When the automobile became popular in the 1920s a whole new kind of roadside culture was born, one of gas stations, motels and diners. In the late 1930s the National Park Service began experimenting with small wayside parks located along major highways, meant to serve as convenient stopping points for the motoring public and to provide picnic areas, hiking trails and fishing spots to travelers. One of six trial parks in South Carolina was the Greenville Wayside Park, built by workers hired under New Deal emergency relief programs. Although the CCC-constructed picnic shelter is long gone, the foundation and chimney stands testament to almost a hundred years of recreation along Wildcat Branch.
Today the area has been incorporated into a larger area known as the Mountain Bridge Wilderness Area, which includes Bald Rock Heritage Preserve as well as Jones Gap and Caesars Head State Parks. Wildcat Wayside is located at the foot of the Blue Ridge Escarpment, and contains a diversity of plant and animal communities adapted to life where the mountains join the Piedmont.
Parking for the trail is just off Geer Highway (scenic Highway 11), close to where 276 cuts north towards Caesars Head. During busier seasons you’ll easily spot it due to the multitude of cars in the pull-off, as well as the boiled peanut vendor that sets up shop there. Lower Wildcat Branch Falls are visible from the road, and the trail heads up alongside the west bank of the creek. Only a few dozen feet past the lower falls are what I call the middle falls, a 10-foot cascade with a nice wading pool at the base and photo opportunity at the top.

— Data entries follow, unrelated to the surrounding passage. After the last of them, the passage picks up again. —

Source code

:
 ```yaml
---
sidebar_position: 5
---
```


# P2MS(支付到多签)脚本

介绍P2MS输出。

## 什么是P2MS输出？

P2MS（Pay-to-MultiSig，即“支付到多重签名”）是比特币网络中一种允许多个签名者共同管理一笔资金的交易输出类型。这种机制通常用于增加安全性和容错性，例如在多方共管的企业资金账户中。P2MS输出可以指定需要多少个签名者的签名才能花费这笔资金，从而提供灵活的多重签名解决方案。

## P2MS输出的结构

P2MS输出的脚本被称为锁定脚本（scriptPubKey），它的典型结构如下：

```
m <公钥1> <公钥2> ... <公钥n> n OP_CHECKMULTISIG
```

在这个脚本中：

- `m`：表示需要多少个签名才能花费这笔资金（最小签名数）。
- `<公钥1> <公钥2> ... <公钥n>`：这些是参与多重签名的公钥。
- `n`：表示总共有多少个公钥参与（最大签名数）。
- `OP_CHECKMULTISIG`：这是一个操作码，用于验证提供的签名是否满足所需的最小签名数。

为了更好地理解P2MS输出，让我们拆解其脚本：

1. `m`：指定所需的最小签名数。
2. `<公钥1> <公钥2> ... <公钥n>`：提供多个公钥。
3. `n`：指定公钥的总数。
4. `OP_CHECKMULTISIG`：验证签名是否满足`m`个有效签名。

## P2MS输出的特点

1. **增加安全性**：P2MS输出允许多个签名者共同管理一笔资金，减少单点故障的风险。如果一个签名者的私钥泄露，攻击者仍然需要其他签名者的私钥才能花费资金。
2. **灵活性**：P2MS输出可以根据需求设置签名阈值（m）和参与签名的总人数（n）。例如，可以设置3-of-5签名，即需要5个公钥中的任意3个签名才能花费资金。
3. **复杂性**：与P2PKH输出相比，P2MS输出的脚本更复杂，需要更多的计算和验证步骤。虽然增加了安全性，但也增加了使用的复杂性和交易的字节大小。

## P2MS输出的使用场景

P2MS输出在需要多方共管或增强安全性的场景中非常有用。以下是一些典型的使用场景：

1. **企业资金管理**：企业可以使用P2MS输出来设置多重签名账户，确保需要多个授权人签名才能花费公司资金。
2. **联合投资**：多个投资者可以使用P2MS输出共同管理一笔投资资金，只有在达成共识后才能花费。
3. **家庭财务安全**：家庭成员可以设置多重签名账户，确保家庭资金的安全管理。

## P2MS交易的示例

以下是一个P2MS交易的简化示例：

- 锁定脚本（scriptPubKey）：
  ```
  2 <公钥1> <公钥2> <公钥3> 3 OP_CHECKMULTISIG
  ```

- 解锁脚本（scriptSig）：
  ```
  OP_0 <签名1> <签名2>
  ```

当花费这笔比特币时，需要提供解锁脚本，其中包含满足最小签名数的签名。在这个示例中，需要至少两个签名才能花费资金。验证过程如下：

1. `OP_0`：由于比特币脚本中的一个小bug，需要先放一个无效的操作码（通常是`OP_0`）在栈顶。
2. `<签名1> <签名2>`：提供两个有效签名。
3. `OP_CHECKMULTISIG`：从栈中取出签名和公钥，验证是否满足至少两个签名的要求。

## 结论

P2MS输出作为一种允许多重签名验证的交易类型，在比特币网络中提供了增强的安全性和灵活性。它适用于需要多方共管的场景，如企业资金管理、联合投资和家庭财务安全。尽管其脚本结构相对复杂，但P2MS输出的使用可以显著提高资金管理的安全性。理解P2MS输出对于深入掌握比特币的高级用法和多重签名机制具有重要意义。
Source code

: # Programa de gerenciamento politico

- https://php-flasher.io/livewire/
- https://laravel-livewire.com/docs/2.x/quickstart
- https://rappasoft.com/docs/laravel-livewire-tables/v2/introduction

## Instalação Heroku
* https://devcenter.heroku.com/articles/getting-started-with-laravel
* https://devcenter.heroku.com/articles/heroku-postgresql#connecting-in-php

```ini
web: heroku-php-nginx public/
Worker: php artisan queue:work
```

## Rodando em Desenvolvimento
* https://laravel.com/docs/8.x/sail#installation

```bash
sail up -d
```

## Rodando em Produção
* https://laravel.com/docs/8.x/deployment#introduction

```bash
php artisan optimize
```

The trail crosses over the creek between the lower and middle falls, and then follows the creek north, past the old CCC-built chimney to a fork which marks the beginning of the loop. We often choose to hike this portion clockwise, and cross back over the creek by hopping across stones.
Tunneling through the rhododendron and mountain laurel you’ll soon come to base of the upper falls, featuring a 100-ft drop across a large rock face. This area has been the site of multiple fatal accidents over the years, and it is important to stay on the trail and utilize the designated viewing areas. Depending on rainfall, the falls range from a small trickle to a rushing chute, but the area around the waterfall is always slippery and caution should be exercised to avoid injury. To see how the falls look after a heavy rainfall you can visit Mark’s photo journal here.
Continuing on you’ll come to yet another waterfall (which is more of a slide really) which features a beautiful 30-foot long rush of water just off the trail. On a hot summer’s day we’ve usually worked up a sweat by this point, and are ready to complete the loop and retrace our steps back to the lower falls.
Although the Wildcat Branch Falls hike is perfect in the summer, as the grand finale includes wading in the cool waters below the falls, it really shines during the other seasons as well. While spring brings an abundance of wildflowers and blooming mountain laurel and rhododendron, fall brings a cacophony of color and that crisp mountain air. We’ve hiked in the winter also, the cove somewhat protected from biting wind but exhilarating in the cold air – it’s a year-round paradise only 35 minutes from Greenville!
So pack a picnic and bathing suits, or even just a water bottle and camera, and head to Wildcat Branch. Put the 1-mile trial on your Upstate summer bucket list, and plan a day-long excursion as to fit in a stop at Bald Rock and Caesars Head. Just don’t miss this beautiful attraction, and once you’ve been you’ll want to return again and again!